Perché Stephen King ama Harry Potter: da libro per ragazzi a libro per adulti.
È opinione abbastanza diffusa considerare i libri di Harry Potter, volume dopo volume, una lunga evoluzione da intrattenimento per ragazzi a prodotto per adulti. E tra i motivi per cui Stephen King considera Harry Potter una grande serie di romanzi c’è anche quest’aspetto. Per avvalorare la sua tesi, lo scrittore americano riporta anche un esempio tratto dall’ultimo romanzo della serie, I doni della morte.

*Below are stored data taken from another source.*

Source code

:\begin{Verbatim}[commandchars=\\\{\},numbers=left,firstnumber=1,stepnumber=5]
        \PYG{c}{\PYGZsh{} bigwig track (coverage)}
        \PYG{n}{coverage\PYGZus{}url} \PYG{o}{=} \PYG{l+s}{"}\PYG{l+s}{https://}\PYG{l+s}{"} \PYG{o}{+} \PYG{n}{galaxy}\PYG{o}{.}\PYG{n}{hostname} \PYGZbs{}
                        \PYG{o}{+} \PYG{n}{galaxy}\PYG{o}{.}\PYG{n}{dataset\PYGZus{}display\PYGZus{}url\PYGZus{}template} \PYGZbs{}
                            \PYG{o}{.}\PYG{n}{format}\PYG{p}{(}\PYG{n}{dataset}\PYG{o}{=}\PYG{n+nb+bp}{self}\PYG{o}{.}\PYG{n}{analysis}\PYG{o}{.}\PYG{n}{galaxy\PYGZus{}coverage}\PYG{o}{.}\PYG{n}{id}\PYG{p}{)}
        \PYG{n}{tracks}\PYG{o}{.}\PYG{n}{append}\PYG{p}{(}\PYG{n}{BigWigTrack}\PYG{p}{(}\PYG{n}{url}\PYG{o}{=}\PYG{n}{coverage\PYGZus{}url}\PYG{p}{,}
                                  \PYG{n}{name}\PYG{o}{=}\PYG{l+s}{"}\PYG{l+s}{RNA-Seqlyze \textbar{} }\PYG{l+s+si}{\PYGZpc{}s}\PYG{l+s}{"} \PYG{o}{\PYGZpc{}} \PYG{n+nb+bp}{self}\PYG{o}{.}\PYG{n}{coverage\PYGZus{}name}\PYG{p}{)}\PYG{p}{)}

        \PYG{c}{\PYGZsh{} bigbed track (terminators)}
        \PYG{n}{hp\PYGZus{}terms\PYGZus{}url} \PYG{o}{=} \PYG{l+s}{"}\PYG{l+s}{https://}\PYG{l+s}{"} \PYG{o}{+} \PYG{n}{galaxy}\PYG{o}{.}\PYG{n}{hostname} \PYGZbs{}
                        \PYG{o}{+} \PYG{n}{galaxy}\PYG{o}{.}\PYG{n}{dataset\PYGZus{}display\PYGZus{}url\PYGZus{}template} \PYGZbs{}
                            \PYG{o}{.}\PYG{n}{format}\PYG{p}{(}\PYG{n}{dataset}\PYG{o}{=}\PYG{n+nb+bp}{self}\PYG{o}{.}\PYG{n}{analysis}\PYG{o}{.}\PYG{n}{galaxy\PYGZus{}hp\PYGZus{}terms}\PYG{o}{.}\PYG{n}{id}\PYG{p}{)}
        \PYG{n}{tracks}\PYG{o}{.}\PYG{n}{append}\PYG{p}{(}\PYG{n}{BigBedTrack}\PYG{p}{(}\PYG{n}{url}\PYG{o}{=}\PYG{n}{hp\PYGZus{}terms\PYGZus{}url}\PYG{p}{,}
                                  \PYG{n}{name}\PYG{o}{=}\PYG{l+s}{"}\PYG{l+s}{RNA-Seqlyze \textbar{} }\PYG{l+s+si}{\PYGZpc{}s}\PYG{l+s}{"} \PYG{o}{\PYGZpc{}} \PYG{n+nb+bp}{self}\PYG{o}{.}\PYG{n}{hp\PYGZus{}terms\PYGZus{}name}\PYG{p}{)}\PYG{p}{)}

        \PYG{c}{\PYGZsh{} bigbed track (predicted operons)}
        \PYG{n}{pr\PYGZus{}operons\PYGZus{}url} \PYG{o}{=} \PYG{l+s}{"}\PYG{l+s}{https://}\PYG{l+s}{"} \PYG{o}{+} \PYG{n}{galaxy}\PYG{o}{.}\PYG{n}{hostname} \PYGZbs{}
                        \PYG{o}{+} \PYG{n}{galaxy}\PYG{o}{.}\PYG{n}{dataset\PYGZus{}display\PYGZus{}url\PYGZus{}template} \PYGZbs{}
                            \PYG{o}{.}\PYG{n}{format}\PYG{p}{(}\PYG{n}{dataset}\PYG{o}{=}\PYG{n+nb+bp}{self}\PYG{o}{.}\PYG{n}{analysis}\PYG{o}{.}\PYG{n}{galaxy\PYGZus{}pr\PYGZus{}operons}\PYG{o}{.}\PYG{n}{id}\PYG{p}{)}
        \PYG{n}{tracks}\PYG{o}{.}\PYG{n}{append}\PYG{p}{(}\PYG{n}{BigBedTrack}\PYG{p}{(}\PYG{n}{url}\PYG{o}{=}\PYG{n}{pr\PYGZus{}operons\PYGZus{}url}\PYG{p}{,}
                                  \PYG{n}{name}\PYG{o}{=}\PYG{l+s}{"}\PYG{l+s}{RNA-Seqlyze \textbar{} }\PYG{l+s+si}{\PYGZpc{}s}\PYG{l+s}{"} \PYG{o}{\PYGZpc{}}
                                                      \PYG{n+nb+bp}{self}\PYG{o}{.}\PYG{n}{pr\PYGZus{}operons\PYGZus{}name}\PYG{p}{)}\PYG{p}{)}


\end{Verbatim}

«Il segnale più evidente di come, verso la fine, quelli di Harry Potter siano diventati libri per adulti arriva – e lo fa sontuosamente – nei Doni della morte, quando la signora Weasley vede l’odiosa Bellatrix Lestrange che cerca di fare fuori Ginny con una Maledizione Mortale. “Mia figlia no, cagna!”, urla. È il cagna più scioccante nella recente narrativa di finzione; dal momento che nei libri di Harry Potter teoricamente non ci sono imprecazioni (né maledizioni verbali), questa qui arriva con una forza che è quasi letale. È assolutamente giusta in quel contesto – davvero perfetta – ma è anche la reazione tipica di un adulto che vede un bambino in pericolo».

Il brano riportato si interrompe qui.